**Your assignment**. Check each line of the material for the string "known", and copy the lines that have it.

══ Stored data ══

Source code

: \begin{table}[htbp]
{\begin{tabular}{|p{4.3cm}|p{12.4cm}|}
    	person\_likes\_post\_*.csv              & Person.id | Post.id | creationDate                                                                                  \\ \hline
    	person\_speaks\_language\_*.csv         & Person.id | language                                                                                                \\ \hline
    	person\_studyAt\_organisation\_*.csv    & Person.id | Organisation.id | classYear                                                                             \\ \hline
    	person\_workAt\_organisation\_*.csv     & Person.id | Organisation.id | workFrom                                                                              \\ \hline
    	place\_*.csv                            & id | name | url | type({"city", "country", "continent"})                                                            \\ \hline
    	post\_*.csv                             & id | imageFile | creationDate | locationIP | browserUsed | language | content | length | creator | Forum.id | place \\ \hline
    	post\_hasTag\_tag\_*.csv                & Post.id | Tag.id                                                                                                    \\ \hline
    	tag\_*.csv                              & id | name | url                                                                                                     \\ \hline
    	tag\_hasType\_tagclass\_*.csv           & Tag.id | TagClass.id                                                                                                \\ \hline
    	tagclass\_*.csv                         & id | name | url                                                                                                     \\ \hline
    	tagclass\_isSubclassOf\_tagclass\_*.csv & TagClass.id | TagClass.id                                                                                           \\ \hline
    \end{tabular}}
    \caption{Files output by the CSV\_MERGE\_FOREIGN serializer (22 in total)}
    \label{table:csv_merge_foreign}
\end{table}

═══
══ Stored data ══

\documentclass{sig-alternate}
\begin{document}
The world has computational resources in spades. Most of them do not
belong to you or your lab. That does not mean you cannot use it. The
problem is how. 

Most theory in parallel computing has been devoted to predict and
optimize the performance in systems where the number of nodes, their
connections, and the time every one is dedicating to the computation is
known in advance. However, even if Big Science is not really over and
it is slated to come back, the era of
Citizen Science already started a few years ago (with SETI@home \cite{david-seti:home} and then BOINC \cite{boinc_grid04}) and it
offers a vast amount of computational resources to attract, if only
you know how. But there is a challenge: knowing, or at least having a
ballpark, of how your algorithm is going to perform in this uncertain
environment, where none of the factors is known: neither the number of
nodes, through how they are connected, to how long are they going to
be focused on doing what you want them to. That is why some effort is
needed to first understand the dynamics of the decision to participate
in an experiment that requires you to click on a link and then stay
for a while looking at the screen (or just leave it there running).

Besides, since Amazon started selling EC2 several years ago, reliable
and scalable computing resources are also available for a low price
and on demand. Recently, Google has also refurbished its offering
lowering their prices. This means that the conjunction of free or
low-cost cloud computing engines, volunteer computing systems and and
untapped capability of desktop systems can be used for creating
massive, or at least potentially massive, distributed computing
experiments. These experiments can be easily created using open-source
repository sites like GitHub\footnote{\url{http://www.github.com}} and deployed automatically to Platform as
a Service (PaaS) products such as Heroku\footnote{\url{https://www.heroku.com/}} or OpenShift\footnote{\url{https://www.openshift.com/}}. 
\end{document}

═══
══ Stored data ══

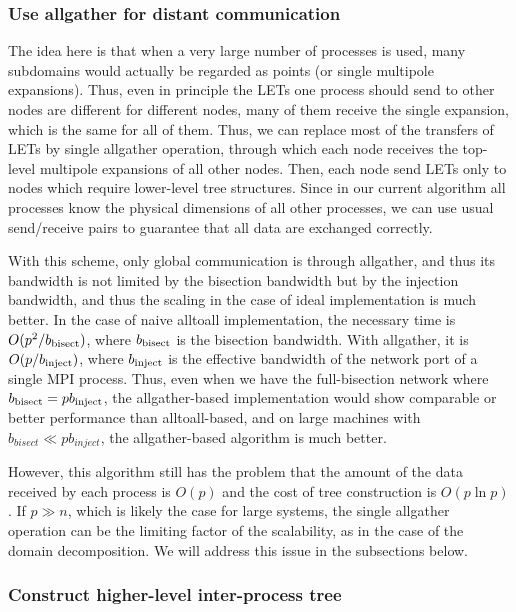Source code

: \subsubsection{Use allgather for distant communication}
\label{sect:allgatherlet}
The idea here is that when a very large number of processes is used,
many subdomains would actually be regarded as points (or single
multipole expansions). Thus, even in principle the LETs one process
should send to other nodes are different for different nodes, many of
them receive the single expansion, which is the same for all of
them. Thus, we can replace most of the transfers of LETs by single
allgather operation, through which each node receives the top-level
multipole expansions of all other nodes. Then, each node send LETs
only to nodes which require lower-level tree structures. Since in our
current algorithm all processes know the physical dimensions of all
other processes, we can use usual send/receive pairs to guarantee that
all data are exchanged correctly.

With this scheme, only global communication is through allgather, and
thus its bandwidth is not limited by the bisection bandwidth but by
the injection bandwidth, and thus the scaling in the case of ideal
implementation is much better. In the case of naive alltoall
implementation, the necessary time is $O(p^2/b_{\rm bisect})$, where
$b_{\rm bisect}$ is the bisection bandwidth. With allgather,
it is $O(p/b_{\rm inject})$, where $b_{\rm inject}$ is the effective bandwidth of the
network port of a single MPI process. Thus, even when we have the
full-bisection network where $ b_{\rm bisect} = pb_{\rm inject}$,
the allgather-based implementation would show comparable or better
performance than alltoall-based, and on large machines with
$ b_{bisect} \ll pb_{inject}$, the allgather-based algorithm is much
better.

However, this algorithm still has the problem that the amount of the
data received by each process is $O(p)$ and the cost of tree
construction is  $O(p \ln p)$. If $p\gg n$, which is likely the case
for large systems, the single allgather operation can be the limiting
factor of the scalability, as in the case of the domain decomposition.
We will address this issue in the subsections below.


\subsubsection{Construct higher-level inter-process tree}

═══

**Result for this exercise**.
known in advance. However, even if Big Science is not really over and
environment, where none of the factors is known: neither the number of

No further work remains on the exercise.